The end of stress. Even when it seems like the end of the world.

Written by Clare Dimond

November 11, 2016


The coaching I do is based on the understanding that we experience everything through thought. We cannot experience anything directly. However real it seems, it is always perceived through our state of mind in that moment.

Our state of mind changes from one moment to the next. One moment it is high and we see solutions and possibility. The next moment it is low and we see people who are out to get us and situations that seem impossible. We all experience this. Things that seem insurmountable at one moment, seem manageable in the next. Our spouse or children can seem intolerable at one moment and the loves of our life in the next. It is not the situation and the people that change from minute to minute it is us.

Our state of mind is not in our control. Which would be a problem if we felt we always needed to see solutions and possibility. But when we realise that our state of mind changes all the time, we can just let it do its thing and take it less seriously.

This for me is the end of stress.

Before, when my state of mind dipped and all I saw were problems and awful people, I took this as reality. I thought I had to do something to solve what I was seeing. In that low state of mind, my mind would thrash around trying to come up with an answer it simply couldn’t access. I piled on more anxious thinking and I prolonged my time in this low state of mind.

It didn’t help that stress and anxiety at that time was my navigating system. If it caused stress, then I believed it was worth thinking and worrying about. Stress meant valid, important and urgent. Stress meant taking responsibility. The result of course was more stress.

What a breakthrough it was to realise that in a low state of mind I can’t easily see answers and also that there is nothing I need to do to try to fix that state of mind. High. Low. High. Low. High. Low. High. Low. This is simply the human experience.

When the UK voted to exit the European Union, I plunged into deep anger and dismay about this future division.  I deliberately separated myself through my actions and words from those who had voted to leave. I was furious with those people. My stress about a future division led to actual division in my life. Created by me.
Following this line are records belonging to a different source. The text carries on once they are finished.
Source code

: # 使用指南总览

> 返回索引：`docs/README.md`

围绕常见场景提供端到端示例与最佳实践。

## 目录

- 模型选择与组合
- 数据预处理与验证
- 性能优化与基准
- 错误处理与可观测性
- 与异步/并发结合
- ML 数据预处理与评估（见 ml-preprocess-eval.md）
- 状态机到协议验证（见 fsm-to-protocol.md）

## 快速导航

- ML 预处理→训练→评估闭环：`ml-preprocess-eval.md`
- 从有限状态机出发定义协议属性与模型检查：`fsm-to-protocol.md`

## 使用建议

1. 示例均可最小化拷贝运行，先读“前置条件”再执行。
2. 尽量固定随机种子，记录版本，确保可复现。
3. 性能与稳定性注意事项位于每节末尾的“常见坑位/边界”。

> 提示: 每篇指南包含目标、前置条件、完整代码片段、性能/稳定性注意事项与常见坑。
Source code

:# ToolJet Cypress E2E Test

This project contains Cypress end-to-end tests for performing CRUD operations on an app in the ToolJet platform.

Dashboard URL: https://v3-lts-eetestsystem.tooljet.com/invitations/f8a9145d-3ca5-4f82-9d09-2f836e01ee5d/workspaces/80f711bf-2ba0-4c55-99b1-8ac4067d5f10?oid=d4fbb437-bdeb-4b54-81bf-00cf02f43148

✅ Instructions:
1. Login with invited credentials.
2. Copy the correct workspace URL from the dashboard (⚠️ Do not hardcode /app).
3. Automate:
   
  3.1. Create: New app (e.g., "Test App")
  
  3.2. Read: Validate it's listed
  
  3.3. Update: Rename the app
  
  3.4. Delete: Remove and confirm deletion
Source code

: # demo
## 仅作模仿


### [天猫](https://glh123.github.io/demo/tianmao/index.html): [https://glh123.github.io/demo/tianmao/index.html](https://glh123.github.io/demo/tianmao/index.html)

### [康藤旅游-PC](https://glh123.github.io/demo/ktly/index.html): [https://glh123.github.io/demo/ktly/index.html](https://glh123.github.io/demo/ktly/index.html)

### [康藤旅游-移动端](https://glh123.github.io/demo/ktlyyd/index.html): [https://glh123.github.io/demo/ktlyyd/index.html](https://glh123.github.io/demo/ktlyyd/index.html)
In my anxiety about the security of the economy, I cancelled the building work we had planned. My concern about a possible future (and therefore non-existent at that moment) downturn created a real-world, real-time loss of work for a friend and who knows who else as a result.

When I came out of the panic and into a clearer state of mind, I could see that the leave voters were just people like me trying to do their best. I could have actual conversations with people who had voted differently…(!) In a low state of mind, angry at division, I spread division. In a low state of mind, fearful about the economy, I take away income from someone. In a clear state of mind, I am more able to connect and actually hear someone.
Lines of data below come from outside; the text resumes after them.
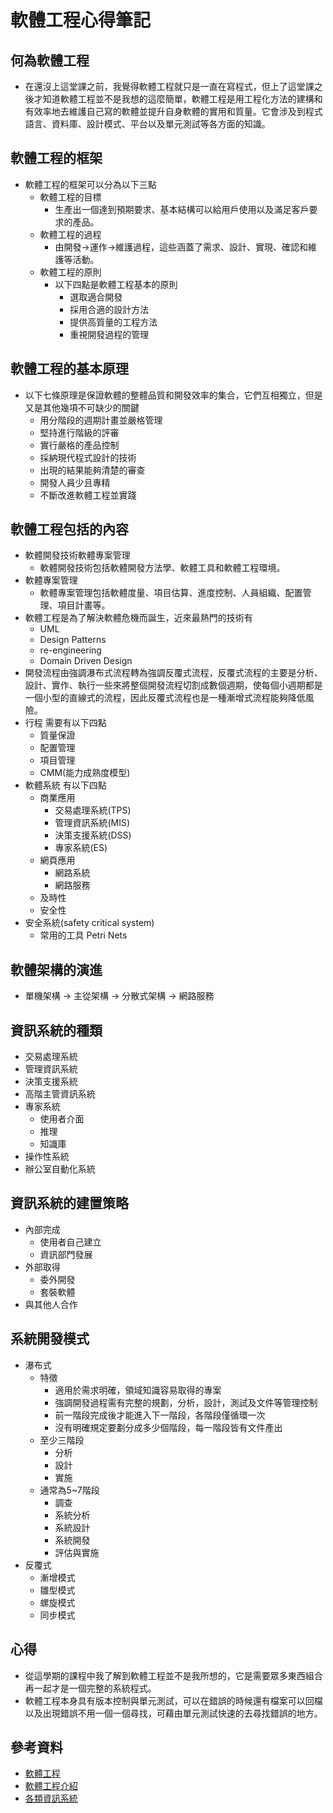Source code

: # 軟體工程心得筆記
## 何為軟體工程
* 在還沒上這堂課之前，我覺得軟體工程就只是一直在寫程式，但上了這堂課之後才知道軟體工程並不是我想的這麼簡單，軟體工程是用工程化方法的建構和有效率地去維護自己寫的軟體並提升自身軟體的實用和質量。它會涉及到程式語言、資料庫、設計模式、平台以及單元測試等各方面的知識。
## 軟體工程的框架
* 軟體工程的框架可以分為以下三點
    * 軟體工程的目標
        * 生產出一個達到預期要求、基本結構可以給用戶使用以及滿足客戶要求的產品。
    * 軟體工程的過程
        * 由開發->運作->維護過程，這些涵蓋了需求、設計、實現、確認和維護等活動。
    * 軟體工程的原則
        * 以下四點是軟體工程基本的原則
            * 選取適合開發
            * 採用合適的設計方法
            * 提供高質量的工程方法
            * 重視開發過程的管理
## 軟體工程的基本原理
* 以下七條原理是保證軟體的整體品質和開發效率的集合，它們互相獨立，但是又是其他幾項不可缺少的關鍵
    * 用分階段的週期計畫並嚴格管理
    * 堅持進行階級的評審
    * 實行嚴格的產品控制
    * 採納現代程式設計的技術
    * 出現的結果能夠清楚的審查
    * 開發人員少且專精
    * 不斷改進軟體工程並實踐
## 軟體工程包括的內容
* 軟體開發技術軟體專案管理
    * 軟體開發技術包括軟體開發方法學、軟體工具和軟體工程環境。
* 軟體專案管理
    * 軟體專案管理包括軟體度量、項目估算、進度控制、人員組織、配置管理、項目計畫等。
* 軟體工程是為了解決軟體危機而誕生，近來最熱門的技術有
    * UML
    * Design Patterns
    * re-engineering
    * Domain Driven Design
* 開發流程由強調瀑布式流程轉為強調反覆式流程，反覆式流程的主要是分析、設計、實作、執行一些來將整個開發流程切割成數個週期，使每個小週期都是一個小型的直線式的流程，因此反覆式流程也是一種漸增式流程能夠降低風險。
* 行程 需要有以下四點
    * 質量保證
    * 配置管理
    * 項目管理
    * CMM(能力成熟度模型)
* 軟體系統 有以下四點
    * 商業應用
        * 交易處理系統(TPS)
        * 管理資訊系統(MIS)
        * 決策支援系統(DSS)
        * 專家系統(ES)
    * 網頁應用
        * 網路系統
        * 網路服務
    * 及時性
    * 安全性
* 安全系統(safety critical system)
    * 常用的工具 Petri Nets
## 軟體架構的演進
* 單機架構 -> 主從架構 -> 分散式架構 -> 網路服務
## 資訊系統的種類
* 交易處理系統
* 管理資訊系統
* 決策支援系統
* 高階主管資訊系統
* 專家系統
    * 使用者介面
    * 推理
    * 知識庫
* 操作性系統
* 辦公室自動化系統
## 資訊系統的建置策略
* 內部完成
    * 使用者自己建立
    * 資訊部門發展 
* 外部取得
    * 委外開發
     * 套裝軟體
* 與其他人合作
## 系統開發模式
* 瀑布式
    * 特徵
        * 適用於需求明確，領域知識容易取得的專案
        * 強調開發過程需有完整的規劃，分析，設計，測試及文件等管理控制
        * 前一階段完成後才能進入下一階段，各階段僅循環一次
        * 沒有明確規定要劃分成多少個階段，每一階段皆有文件產出
    * 至少三階段
        * 分析
        * 設計
        * 實施
    * 通常為5~7階段
        * 調查
        * 系統分析
        * 系統設計
        * 系統開發
        * 評估與實施
* 反覆式
    * 漸增模式
    * 雛型模式
    * 螺旋模式
    * 同步模式
## 心得
* 從這學期的課程中我了解到軟體工程並不是我所想的，它是需要眾多東西組合再一起才是一個完整的系統程式。
* 軟體工程本身具有版本控制與單元測試，可以在錯誤的時候還有檔案可以回檔以及出現錯誤不用一個一個尋找，可藉由單元測試快速的去尋找錯誤的地方。
## 參考資料
* [軟體工程](https://wiki.mbalib.com/zh-tw/%E8%BD%AF%E4%BB%B6%E5%B7%A5%E7%A8%8B)
* [軟體工程介紹](https://irw.ncut.edu.tw/peterju/se.html)
* [各類資訊系統](https://blog.cwke.org/2010/11/information-system.html)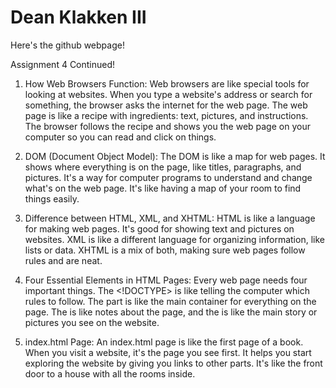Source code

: <html>
<body>
<h1>Dean Klakken III</h1>
<p>Here's the github webpage!</p>
Assignment 4 Continued! 

1. How Web Browsers Function:
Web browsers are like special tools for looking at websites. When you type a website's address or search for something, the browser asks the internet for the web page. The web page is like a recipe with ingredients: text, pictures, and instructions. The browser follows the recipe and shows you the web page on your computer so you can read and click on things.

2. DOM (Document Object Model):
The DOM is like a map for web pages. It shows where everything is on the page, like titles, paragraphs, and pictures. It's a way for computer programs to understand and change what's on the web page. It's like having a map of your room to find things easily.

3. Difference between HTML, XML, and XHTML:
HTML is like a language for making web pages. It's good for showing text and pictures on websites. XML is like a different language for organizing information, like lists or data. XHTML is a mix of both, making sure web pages follow rules and are neat.

4. Four Essential Elements in HTML Pages:
Every web page needs four important things. The <!DOCTYPE> is like telling the computer which rules to follow. The <html> part is like the main container for everything on the page. The <head> is like notes about the page, and the <body> is like the main story or pictures you see on the website.

5. index.html Page:
An index.html page is like the first page of a book. When you visit a website, it's the page you see first. It helps you start exploring the website by giving you links to other parts. It's like the front door to a house with all the rooms inside.


</body>
</html>
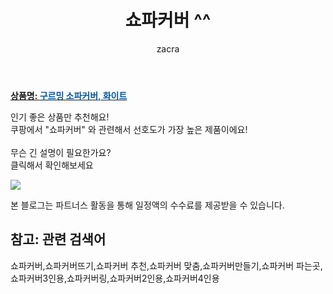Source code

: ﻿---
layout: post
title:  "쇼파커버 ^^"
author: zacra
categories: [ 아이템 ]
tags: [쇼파커버,쇼파커버뜨기,쇼파커버 추천,쇼파커버 맞춤,쇼파커버만들기,쇼파커버 파는곳,쇼파커버3인용,쇼파커버링,쇼파커버2인용,쇼파커버4인용]
image: https://static.coupangcdn.com/image/retail/images/2020/07/06/20/6/1d6444c6-8a4d-4000-b92b-b7297bae806e.jpg 
description: "쿠팡에서 쇼파커버 관련 키워드로 가장 고객 선호도가 높은 제품이랍니다."
rating: 4.5
---

<a href="https://link.coupang.com/re/AFFSDP?lptag=AF8407795&pageKey=1797435048&itemId=3057870391&vendorItemId=71045855585&traceid=V0-153-1e9ca470965652c3"><b>상품명: <font color='#01579B'>구르밍 소파커버, 화이트</font></b></a>

인기 좋은 상품만 추천해요!<br/>
쿠팡에서 "쇼파커버" 와 관련해서 선호도가 가장 높은 제품이에요!<br/><br/>
무슨 긴 설명이 필요한가요?  
클릭해서 확인해보세요


<a href="https://link.coupang.com/re/AFFSDP?lptag=AF8407795&pageKey=1797435048&itemId=3057870391&vendorItemId=71045855585&traceid=V0-153-1e9ca470965652c3"><img src="https://thumbnail10.coupangcdn.com/thumbnails/remote/q89/image/retail/images/2020/07/08/15/3/63c87512-f943-42fb-8cc6-0d68546b1da5.jpg"></a> 

본 블로그는 파트너스 활동을 통해 일정액의 수수료를 제공받을 수 있습니다.

## 참고: 관련 검색어    
쇼파커버,쇼파커버뜨기,쇼파커버 추천,쇼파커버 맞춤,쇼파커버만들기,쇼파커버 파는곳,쇼파커버3인용,쇼파커버링,쇼파커버2인용,쇼파커버4인용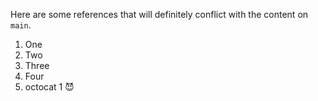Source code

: Here are some references that will definitely conflict with the content on `main`.
1. One
2. Two
3. Three
4. Four
5. octocat 1 😈
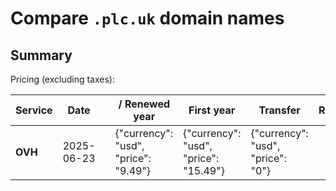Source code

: # Compare `.plc.uk` domain names

## Summary

Pricing (excluding taxes):

| Service | Date |  | / Renewed year | First year | Transfer | Restoration |
|--|--|--|--|--|--|--|
| **OVH** | 2025-06-23 |  | {"currency": "usd", "price": "9.49"} | {"currency": "usd", "price": "15.49"} | {"currency": "usd", "price": "0"} |  |
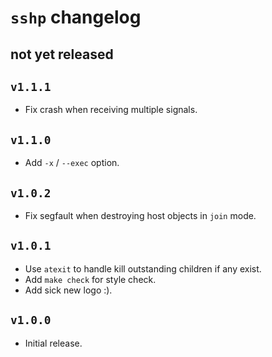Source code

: # `sshp` changelog

## not yet released

## `v1.1.1`

- Fix crash when receiving multiple signals.

## `v1.1.0`

- Add `-x` / `--exec` option.

## `v1.0.2`

- Fix segfault when destroying host objects in `join` mode.

## `v1.0.1`

- Use `atexit` to handle kill outstanding children if any exist.
- Add `make check` for style check.
- Add sick new logo :).

## `v1.0.0`

- Initial release.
If, when I hear of an attack on something I value, my stressful, fearful, low state of mind believes the thoughts telling me to distrust others, particularly those with certain beliefs. I fear and even wish harm on another because of what they think. If I believe my thoughts in a low state of mind and act on them, I am my own version of a terrorist.

In a clearer state of mind, I can look at every person in my life and see where what I believe about them gets it the way of my unconditional love and acceptance. At that moment I can see my thinking. This to me feels like the beginning of the end of discrimination and terrorism. Right here, in this moment, in this house.

When we take this to its logical conclusion we are left with what Garret Kramer, author of The Path of No Resistance, summed up so succinctly: “Any feeling, emotion, judgement, idea, concept or theory that comes from your ability to think (given that it’s subject to change) is not true. Love is the only thing that doesn’t come from your ability to think. Love is the only thing that’s true.”

His words have strong precedence. Gandhi said, “Whenever you are confronted with an opponent. Conquer him with love.” and Martin Luther Kind said, “Darkness cannot drive out darkness; only light can do that. Hate cannot drive out hate; only love can do that.”

When I take my low state of mind seriously, I am caught up in what I imagine and believe, in fear, anger, anxiety, hate. There are no solutions to this state however much I lose myself in trying to find them.

When I don’t take that low state seriously, I let the roller coaster of mind take its course and soon I will be back in touch with my innate love, creativity, peace and connection. And when the roller coaster goes back down and for that moment I lose that sense of who I am, I know that that is OK too.